TASK GOAL.
Beginning with the line that contains "## AS-9000 -sarjan erottuvat ominaisuudet" in the material below, print each line exactly until the line that contains "- Kehittynyt LCD-näppäimistö" has been printed, then stop.

SUPPLIED INFORMATION.
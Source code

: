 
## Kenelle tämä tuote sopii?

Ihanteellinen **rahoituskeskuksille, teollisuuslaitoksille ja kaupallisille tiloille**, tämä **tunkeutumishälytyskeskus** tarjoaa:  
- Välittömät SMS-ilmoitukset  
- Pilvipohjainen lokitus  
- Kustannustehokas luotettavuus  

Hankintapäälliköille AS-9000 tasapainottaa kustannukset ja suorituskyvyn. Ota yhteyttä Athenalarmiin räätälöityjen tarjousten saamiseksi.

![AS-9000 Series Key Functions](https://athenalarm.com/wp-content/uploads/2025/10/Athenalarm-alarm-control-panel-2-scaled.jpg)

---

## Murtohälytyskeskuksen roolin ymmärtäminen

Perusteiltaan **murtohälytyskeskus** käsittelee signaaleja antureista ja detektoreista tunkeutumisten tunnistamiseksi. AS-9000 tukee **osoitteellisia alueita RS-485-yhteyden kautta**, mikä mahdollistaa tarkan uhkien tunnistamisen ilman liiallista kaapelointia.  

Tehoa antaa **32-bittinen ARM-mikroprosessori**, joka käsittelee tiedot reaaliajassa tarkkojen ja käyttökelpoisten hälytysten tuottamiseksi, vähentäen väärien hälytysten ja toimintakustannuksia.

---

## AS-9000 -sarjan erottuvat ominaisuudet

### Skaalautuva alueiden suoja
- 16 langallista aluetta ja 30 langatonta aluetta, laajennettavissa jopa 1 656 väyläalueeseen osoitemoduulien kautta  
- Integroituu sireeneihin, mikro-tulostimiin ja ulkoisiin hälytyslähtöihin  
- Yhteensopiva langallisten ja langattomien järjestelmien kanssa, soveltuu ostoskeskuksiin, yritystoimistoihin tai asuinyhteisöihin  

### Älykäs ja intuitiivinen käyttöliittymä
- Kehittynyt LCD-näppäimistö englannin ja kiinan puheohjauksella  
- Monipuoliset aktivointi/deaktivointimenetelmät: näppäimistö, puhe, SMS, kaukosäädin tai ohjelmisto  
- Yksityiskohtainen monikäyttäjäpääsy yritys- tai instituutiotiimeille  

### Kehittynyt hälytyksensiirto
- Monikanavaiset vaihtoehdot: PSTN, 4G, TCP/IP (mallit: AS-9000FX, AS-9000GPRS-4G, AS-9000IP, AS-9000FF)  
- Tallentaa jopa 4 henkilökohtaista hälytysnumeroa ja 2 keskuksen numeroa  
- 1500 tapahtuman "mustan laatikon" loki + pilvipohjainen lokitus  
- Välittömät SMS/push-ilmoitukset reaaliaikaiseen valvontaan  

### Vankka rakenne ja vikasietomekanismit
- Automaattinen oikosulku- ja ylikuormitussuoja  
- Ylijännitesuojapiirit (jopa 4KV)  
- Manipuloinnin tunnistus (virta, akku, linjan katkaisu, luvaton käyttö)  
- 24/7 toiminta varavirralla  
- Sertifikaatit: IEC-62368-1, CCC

SOLUTION TO THIS TASK.
## AS-9000 -sarjan erottuvat ominaisuudet

### Skaalautuva alueiden suoja
- 16 langallista aluetta ja 30 langatonta aluetta, laajennettavissa jopa 1 656 väyläalueeseen osoitemoduulien kautta  
- Integroituu sireeneihin, mikro-tulostimiin ja ulkoisiin hälytyslähtöihin  
- Yhteensopiva langallisten ja langattomien järjestelmien kanssa, soveltuu ostoskeskuksiin, yritystoimistoihin tai asuinyhteisöihin  

### Älykäs ja intuitiivinen käyttöliittymä
- Kehittynyt LCD-näppäimistö englannin ja kiinan puheohjauksella  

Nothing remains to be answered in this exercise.